The “Big Five” in the European Union – presumably including both France, Spain and Italy – had already made FATCA agreements with the USA, so that is in the clear!

No, I think the key to this is Austria. They suddenly on Wednesday declared that Austria would agree to an automatic exchange of data beginning in 2015.

Wading further into the quack mire of guesswork: I think this is a fall out from Cyprus. Russians lost a terrible lot of money by the haircut to depositors on Cyprus – notably the Greek didn’t.

Now Austrian banks have very business with Eastern Europe and Russia. Russia is not about to repeat the smarting sensation of Cyprus. Whatever losses depositors should take – it should not be taxes that should have been paid in Russia. Again Russians could probably constitute a bank run on Austrian banks that would be more than annoying.

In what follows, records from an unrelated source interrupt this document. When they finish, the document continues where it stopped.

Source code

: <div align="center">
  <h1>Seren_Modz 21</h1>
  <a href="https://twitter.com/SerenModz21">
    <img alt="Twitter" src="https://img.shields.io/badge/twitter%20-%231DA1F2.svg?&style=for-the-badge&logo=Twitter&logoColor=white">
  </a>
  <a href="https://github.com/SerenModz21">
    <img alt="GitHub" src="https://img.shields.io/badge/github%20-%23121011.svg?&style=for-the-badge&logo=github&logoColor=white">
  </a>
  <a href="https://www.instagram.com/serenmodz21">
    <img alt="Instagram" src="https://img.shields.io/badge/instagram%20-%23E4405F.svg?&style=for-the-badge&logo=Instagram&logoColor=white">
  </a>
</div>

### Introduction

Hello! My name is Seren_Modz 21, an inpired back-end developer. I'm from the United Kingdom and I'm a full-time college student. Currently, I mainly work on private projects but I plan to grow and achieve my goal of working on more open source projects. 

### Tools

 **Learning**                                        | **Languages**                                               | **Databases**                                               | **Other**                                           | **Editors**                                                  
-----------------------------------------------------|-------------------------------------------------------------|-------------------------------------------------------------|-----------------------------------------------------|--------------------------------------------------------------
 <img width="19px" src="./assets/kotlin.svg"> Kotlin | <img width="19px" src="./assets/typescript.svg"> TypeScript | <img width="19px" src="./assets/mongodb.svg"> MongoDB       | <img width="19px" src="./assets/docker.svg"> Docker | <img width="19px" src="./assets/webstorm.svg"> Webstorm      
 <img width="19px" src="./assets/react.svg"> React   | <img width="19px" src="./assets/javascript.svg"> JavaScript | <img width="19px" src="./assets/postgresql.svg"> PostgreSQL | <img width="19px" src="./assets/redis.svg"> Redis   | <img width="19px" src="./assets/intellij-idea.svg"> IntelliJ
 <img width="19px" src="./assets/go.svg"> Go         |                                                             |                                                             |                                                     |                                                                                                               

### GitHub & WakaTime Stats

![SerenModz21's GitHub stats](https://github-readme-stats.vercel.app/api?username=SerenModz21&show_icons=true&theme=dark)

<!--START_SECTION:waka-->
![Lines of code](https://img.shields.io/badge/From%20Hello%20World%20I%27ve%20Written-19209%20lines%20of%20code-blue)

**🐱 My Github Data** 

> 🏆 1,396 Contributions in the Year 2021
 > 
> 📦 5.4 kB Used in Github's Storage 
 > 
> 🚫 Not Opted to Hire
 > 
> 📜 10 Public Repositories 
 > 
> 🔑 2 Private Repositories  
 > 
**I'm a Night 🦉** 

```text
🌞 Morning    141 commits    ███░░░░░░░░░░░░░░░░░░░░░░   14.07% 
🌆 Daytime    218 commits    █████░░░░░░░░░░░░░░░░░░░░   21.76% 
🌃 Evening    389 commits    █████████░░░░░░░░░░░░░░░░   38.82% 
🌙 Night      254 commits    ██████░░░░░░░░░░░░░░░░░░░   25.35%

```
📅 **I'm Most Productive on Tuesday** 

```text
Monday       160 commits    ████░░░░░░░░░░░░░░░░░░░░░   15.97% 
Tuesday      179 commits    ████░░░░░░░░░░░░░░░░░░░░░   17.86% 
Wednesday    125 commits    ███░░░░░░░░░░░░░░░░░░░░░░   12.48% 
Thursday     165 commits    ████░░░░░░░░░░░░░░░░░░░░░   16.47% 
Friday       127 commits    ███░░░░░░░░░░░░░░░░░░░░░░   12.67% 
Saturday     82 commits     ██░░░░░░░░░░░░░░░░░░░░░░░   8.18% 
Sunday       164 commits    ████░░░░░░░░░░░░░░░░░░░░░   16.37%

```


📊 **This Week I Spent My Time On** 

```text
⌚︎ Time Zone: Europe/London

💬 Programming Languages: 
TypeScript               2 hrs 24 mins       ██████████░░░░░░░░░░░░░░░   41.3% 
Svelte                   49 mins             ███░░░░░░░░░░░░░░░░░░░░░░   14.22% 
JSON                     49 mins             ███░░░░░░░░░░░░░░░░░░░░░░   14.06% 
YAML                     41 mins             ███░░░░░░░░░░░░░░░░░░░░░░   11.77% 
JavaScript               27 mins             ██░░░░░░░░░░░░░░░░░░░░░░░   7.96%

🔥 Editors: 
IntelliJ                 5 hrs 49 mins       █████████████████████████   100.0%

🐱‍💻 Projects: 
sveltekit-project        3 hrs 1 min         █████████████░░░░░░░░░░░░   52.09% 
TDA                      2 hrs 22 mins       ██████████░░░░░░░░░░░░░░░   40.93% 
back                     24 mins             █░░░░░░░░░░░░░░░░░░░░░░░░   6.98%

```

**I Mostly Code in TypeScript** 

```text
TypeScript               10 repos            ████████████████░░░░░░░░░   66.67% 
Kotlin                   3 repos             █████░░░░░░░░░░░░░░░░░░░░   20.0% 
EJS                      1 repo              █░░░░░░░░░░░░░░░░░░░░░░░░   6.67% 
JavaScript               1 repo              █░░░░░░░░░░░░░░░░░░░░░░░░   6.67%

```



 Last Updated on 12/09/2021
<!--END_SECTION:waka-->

Die Presse in Austria hints that Austrian Bundeskanzler Faymann has had talks with Angela Merkel.

The other thing is the blunt opening of negotiations with Switzerland, Andorra, Monaco, Liechtenstein and San Marino – I mean: Lumping Switzerland into that nursery is more than a hint – it is a humiliation. Switzerland at least belongs in primary school. But the finger is pointing in the eye: “Switzerland is not too big to suffer very badly”.

The upcoming G8 summit also points to Putin and Russia. The European Union and Obama are likely to stand shoulder to shoulder on this one: If Russia does not realise that they can’t have it both ways, they will lose money – a lot – and fingers are itching.

Shall we hazard a guess? Putin just might consider increased tax revenue a very good thing – and co-operate.